§ Data provided:
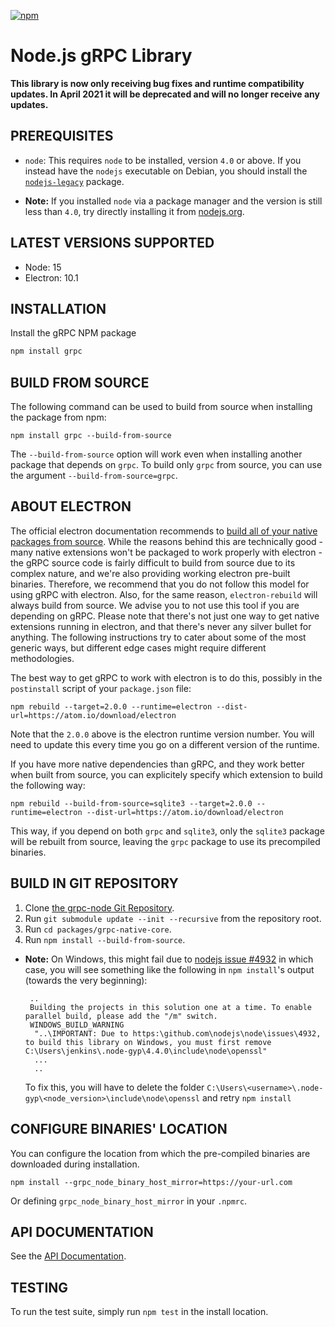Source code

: [![npm](https://img.shields.io/npm/v/grpc.svg)](https://www.npmjs.com/package/grpc)
# Node.js gRPC Library

**This library is now only receiving bug fixes and runtime compatibility updates. In April 2021 it will be deprecated and will no longer receive any updates.**

## PREREQUISITES
- `node`: This requires `node` to be installed, version `4.0` or above. If you instead have the `nodejs` executable on Debian, you should install the [`nodejs-legacy`](https://packages.debian.org/sid/nodejs-legacy) package.

- **Note:** If you installed `node` via a package manager and the version is still less than `4.0`, try directly installing it from [nodejs.org](https://nodejs.org).

## LATEST VERSIONS SUPPORTED

 - Node: 15
 - Electron: 10.1

## INSTALLATION

Install the gRPC NPM package

```sh
npm install grpc
```

## BUILD FROM SOURCE

The following command can be used to build from source when installing the package from npm:

```
npm install grpc --build-from-source
```

The `--build-from-source` option will work even when installing another package that depends on `grpc`. To build only `grpc` from source, you can use the argument `--build-from-source=grpc`.

## ABOUT ELECTRON

The official electron documentation recommends to [build all of your native packages from source](https://electronjs.org/docs/tutorial/using-native-node-modules#modules-that-rely-on-node-pre-gyp). While the reasons behind this are technically good - many native extensions won't be packaged to work properly with electron - the gRPC source code is fairly difficult to build from source due to its complex nature, and we're also providing working electron pre-built binaries. Therefore, we recommend that you do not follow this model for using gRPC with electron. Also, for the same reason, `electron-rebuild` will always build from source. We advise you to not use this tool if you are depending on gRPC. Please note that there's not just one way to get native extensions running in electron, and that there's never any silver bullet for anything. The following instructions try to cater about some of the most generic ways, but different edge cases might require different methodologies.

The best way to get gRPC to work with electron is to do this, possibly in the `postinstall` script of your `package.json` file:

```
npm rebuild --target=2.0.0 --runtime=electron --dist-url=https://atom.io/download/electron
```

Note that the `2.0.0` above is the electron runtime version number. You will need to update this every time you go on a different version of the runtime.

If you have more native dependencies than gRPC, and they work better when built from source, you can explicitely specify which extension to build the following way:

```
npm rebuild --build-from-source=sqlite3 --target=2.0.0 --runtime=electron --dist-url=https://atom.io/download/electron
```

This way, if you depend on both `grpc` and `sqlite3`, only the `sqlite3` package will be rebuilt from source, leaving the `grpc` package to use its precompiled binaries.

## BUILD IN GIT REPOSITORY

 1. Clone [the grpc-node Git Repository](https://github.com/grpc/grpc-node).
 2. Run `git submodule update --init --recursive` from the repository root.
 3. Run `cd packages/grpc-native-core`.
 4. Run `npm install --build-from-source`.

 - **Note:** On Windows, this might fail due to [nodejs issue #4932](https://github.com/nodejs/node/issues/4932) in which case, you will see something like the following in `npm install`'s output (towards the very beginning):

    ```
     ..
     Building the projects in this solution one at a time. To enable parallel build, please add the "/m" switch.
     WINDOWS_BUILD_WARNING
      "..\IMPORTANT: Due to https:\github.com\nodejs\node\issues\4932, to build this library on Windows, you must first remove C:\Users\jenkins\.node-gyp\4.4.0\include\node\openssl"
      ...
      ..
    ```

    To fix this, you will have to delete the folder `C:\Users\<username>\.node-gyp\<node_version>\include\node\openssl` and retry `npm install`

## CONFIGURE BINARIES' LOCATION

You can configure the location from which the pre-compiled binaries are downloaded during installation.

`npm install --grpc_node_binary_host_mirror=https://your-url.com`

Or defining `grpc_node_binary_host_mirror` in your `.npmrc`.

## API DOCUMENTATION

See the [API Documentation](https://grpc.io/grpc/node/).

## TESTING
To run the test suite, simply run `npm test` in the install location.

§ Work to complete: Return all lines above that mention the word "have".

§ Task response:
- `node`: This requires `node` to be installed, version `4.0` or above. If you instead have the `nodejs` executable on Debian, you should install the [`nodejs-legacy`](https://packages.debian.org/sid/nodejs-legacy) package.
If you have more native dependencies than gRPC, and they work better when built from source, you can explicitely specify which extension to build the following way:
    To fix this, you will have to delete the folder `C:\Users\<username>\.node-gyp\<node_version>\include\node\openssl` and retry `npm install`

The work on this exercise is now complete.